WHAT IS NEEDED = Give back, word for word, the lines in the listing below from the one holding "<dt>Soziale Netze</dt><dd>" down to the one holding "<h2>Aktuelles</h2>", both ends included.

DATA FOR PROCESSING section start

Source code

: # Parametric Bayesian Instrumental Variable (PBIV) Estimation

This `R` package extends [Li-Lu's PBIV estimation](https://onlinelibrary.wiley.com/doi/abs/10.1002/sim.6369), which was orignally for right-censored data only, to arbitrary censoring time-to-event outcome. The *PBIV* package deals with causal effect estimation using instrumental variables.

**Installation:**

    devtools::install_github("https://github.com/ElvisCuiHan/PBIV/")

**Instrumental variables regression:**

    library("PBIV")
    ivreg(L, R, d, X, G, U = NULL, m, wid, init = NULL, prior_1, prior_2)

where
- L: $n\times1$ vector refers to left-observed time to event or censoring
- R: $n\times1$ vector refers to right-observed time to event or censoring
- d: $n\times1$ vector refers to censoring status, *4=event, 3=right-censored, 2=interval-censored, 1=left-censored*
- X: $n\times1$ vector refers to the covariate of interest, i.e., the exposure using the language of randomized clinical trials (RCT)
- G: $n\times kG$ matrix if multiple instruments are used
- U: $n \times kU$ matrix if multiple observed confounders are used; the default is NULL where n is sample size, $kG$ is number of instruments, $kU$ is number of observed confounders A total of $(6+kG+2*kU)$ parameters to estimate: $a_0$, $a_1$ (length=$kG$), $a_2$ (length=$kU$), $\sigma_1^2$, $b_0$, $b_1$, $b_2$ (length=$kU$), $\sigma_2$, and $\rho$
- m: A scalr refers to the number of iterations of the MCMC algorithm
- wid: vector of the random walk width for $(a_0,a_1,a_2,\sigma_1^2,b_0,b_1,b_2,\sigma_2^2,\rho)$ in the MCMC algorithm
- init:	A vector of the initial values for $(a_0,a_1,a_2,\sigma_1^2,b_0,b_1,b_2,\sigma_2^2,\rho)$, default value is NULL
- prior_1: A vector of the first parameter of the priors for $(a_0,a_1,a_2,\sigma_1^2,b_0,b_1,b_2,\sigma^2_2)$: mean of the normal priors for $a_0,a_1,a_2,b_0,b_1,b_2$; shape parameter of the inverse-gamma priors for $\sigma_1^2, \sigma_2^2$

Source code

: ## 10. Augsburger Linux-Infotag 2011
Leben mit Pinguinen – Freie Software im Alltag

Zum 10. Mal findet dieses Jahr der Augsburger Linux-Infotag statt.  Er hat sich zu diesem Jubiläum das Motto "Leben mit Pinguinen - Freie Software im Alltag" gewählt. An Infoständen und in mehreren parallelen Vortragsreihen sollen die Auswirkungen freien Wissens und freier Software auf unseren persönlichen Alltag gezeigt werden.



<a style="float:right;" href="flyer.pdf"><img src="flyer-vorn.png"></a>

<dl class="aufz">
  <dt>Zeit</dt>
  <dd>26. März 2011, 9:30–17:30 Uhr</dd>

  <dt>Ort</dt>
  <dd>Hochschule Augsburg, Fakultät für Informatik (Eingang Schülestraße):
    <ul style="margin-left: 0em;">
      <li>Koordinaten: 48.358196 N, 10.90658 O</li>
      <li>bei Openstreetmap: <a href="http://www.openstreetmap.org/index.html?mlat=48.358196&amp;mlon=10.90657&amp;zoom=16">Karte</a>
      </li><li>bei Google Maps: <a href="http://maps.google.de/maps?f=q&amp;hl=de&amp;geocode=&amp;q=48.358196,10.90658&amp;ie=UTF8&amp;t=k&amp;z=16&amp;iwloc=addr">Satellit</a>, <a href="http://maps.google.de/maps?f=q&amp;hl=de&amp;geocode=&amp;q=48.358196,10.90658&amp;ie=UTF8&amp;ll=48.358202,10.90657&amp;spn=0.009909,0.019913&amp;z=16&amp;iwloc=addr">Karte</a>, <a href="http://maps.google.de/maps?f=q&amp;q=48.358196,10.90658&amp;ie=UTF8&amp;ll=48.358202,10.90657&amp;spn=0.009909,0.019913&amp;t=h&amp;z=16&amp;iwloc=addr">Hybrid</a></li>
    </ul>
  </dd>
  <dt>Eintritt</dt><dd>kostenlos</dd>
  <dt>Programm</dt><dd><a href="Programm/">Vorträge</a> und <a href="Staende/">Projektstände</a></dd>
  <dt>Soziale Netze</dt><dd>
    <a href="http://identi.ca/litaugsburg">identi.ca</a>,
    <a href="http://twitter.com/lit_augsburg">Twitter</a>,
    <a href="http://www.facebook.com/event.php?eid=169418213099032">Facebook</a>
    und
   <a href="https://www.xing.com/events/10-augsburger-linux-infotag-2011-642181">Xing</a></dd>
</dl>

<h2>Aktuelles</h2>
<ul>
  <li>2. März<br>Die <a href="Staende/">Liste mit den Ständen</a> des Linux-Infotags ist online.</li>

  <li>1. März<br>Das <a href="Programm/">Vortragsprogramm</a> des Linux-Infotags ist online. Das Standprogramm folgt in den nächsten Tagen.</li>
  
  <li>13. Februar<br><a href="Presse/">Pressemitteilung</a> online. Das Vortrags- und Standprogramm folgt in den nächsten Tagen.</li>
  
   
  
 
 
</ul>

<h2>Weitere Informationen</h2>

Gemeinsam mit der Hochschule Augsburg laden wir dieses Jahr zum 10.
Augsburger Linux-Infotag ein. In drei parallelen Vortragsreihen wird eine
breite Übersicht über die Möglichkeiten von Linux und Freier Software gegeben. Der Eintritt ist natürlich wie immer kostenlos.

DATA FOR PROCESSING section end
DATA FOR PROCESSING section start

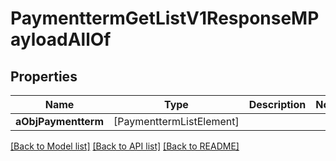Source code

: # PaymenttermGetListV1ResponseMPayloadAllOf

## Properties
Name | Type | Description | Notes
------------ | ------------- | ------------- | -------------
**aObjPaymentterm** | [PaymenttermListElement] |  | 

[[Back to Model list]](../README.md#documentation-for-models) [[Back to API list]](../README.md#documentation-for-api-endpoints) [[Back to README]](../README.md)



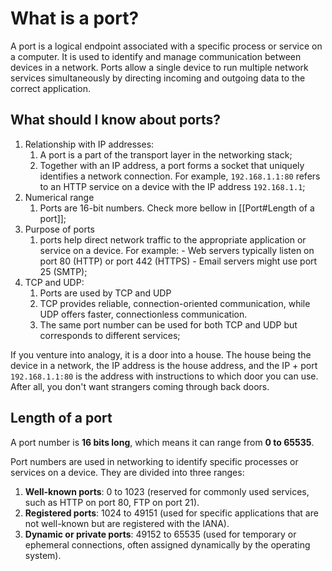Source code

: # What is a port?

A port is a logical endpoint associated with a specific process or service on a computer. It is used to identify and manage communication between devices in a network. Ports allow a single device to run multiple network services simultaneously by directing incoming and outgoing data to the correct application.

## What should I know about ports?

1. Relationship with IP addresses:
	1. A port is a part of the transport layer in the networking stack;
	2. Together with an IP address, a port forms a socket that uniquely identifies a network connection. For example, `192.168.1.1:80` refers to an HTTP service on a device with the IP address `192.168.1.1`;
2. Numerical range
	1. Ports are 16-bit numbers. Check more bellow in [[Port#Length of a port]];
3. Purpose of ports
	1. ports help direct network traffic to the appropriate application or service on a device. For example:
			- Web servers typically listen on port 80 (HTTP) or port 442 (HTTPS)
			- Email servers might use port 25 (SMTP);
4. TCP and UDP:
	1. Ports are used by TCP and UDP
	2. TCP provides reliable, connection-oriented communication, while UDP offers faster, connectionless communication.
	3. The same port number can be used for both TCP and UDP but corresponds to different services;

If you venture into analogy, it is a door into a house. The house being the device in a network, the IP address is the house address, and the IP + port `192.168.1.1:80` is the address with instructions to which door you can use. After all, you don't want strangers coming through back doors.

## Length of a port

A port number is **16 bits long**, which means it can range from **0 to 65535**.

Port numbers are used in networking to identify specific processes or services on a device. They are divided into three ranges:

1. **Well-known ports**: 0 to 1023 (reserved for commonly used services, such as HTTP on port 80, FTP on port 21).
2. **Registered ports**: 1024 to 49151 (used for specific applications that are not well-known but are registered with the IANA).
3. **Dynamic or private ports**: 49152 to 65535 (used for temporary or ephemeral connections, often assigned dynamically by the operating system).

DATA FOR PROCESSING section end

SOLUTION =
  <dt>Soziale Netze</dt><dd>
    <a href="http://identi.ca/litaugsburg">identi.ca</a>,
    <a href="http://twitter.com/lit_augsburg">Twitter</a>,
    <a href="http://www.facebook.com/event.php?eid=169418213099032">Facebook</a>
    und
   <a href="https://www.xing.com/events/10-augsburger-linux-infotag-2011-642181">Xing</a></dd>
</dl>

<h2>Aktuelles</h2>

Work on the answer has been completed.